Task description: Please repeat, from the entries that follow, the lines from the one containing "prototypes with [Figma]" through the one containing "## Planning" exactly, adding nothing.

Recorded data

[Start of section]

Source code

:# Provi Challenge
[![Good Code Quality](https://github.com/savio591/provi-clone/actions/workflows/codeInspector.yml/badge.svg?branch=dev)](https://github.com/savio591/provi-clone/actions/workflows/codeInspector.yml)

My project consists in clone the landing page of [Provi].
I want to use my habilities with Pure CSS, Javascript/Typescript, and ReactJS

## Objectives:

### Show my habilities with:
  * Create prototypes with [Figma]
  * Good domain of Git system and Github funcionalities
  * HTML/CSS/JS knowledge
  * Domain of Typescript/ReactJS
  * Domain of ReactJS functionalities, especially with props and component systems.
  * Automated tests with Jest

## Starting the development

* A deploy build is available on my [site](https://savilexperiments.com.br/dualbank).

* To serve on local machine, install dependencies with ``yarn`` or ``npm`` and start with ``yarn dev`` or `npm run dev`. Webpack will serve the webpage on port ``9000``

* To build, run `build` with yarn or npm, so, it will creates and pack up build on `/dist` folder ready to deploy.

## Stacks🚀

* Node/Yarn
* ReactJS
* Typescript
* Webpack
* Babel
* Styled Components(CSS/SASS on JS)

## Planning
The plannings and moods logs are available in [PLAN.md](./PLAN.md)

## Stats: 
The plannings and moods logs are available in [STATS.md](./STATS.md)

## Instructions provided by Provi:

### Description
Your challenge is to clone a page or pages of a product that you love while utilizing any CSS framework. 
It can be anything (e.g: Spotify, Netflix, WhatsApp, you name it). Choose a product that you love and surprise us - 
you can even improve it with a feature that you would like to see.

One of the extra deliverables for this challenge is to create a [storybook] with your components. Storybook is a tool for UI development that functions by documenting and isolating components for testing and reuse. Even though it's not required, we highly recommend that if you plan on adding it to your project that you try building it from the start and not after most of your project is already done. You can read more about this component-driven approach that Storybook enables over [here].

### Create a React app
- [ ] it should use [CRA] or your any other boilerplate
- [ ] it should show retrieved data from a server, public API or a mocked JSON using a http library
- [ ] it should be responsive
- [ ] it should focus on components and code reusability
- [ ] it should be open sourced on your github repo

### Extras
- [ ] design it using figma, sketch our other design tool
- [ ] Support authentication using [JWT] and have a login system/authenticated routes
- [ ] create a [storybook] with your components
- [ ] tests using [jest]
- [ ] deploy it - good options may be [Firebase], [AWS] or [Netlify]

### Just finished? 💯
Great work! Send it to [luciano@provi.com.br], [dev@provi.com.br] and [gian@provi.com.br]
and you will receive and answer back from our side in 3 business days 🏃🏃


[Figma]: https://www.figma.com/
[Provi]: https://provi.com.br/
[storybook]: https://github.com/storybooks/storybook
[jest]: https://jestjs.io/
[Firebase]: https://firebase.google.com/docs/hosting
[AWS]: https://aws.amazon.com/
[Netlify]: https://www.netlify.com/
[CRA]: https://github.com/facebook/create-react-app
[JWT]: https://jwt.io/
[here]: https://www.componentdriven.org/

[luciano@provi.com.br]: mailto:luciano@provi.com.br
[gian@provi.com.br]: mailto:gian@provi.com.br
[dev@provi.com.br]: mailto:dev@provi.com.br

[End of section]
[Start of section]

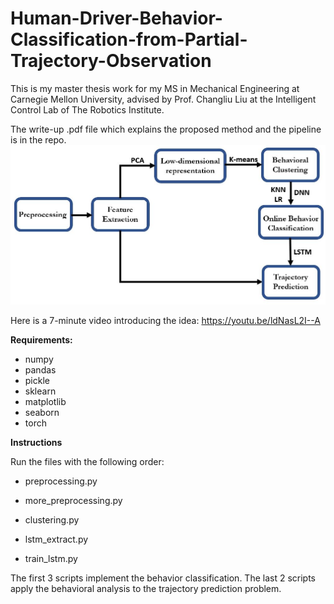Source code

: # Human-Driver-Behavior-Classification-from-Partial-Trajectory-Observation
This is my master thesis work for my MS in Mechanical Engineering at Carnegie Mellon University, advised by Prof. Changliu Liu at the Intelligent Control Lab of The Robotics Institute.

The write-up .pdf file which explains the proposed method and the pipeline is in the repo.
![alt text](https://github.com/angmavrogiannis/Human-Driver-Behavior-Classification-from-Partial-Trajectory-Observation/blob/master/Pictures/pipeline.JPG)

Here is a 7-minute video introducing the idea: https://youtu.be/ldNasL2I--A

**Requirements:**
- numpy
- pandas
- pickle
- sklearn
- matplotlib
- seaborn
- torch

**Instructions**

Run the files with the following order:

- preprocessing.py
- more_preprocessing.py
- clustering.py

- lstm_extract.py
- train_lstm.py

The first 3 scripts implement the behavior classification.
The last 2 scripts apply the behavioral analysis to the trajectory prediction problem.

[End of section]
[Start of section]

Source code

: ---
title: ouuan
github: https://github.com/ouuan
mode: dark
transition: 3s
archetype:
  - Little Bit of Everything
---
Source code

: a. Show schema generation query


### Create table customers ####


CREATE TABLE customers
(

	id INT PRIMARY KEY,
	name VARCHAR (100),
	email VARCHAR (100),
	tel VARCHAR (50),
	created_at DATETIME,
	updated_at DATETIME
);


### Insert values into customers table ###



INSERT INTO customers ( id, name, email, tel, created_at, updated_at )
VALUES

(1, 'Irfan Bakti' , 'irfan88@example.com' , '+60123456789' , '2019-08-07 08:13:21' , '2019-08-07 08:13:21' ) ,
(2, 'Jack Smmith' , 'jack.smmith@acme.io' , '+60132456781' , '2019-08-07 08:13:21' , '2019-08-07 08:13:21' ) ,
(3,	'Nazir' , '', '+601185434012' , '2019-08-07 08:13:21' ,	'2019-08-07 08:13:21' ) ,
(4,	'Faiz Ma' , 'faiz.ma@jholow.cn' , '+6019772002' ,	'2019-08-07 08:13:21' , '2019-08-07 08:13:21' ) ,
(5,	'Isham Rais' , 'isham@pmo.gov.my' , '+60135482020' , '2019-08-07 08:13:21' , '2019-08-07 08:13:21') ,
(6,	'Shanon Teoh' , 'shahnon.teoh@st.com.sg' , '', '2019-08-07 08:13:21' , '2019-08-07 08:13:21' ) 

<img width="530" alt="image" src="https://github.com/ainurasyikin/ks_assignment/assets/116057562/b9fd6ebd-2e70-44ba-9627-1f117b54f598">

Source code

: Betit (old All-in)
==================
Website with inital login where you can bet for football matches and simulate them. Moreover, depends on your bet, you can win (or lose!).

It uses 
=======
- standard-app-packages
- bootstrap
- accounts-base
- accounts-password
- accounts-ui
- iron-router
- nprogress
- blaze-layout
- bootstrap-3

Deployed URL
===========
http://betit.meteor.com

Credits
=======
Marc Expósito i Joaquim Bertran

[End of section]

Output for this exercise:
  * Create prototypes with [Figma]
  * Good domain of Git system and Github funcionalities
  * HTML/CSS/JS knowledge
  * Domain of Typescript/ReactJS
  * Domain of ReactJS functionalities, especially with props and component systems.
  * Automated tests with Jest

## Starting the development

* A deploy build is available on my [site](https://savilexperiments.com.br/dualbank).

* To serve on local machine, install dependencies with ``yarn`` or ``npm`` and start with ``yarn dev`` or `npm run dev`. Webpack will serve the webpage on port ``9000``

* To build, run `build` with yarn or npm, so, it will creates and pack up build on `/dist` folder ready to deploy.

## Stacks🚀

* Node/Yarn
* ReactJS
* Typescript
* Webpack
* Babel
* Styled Components(CSS/SASS on JS)

## Planning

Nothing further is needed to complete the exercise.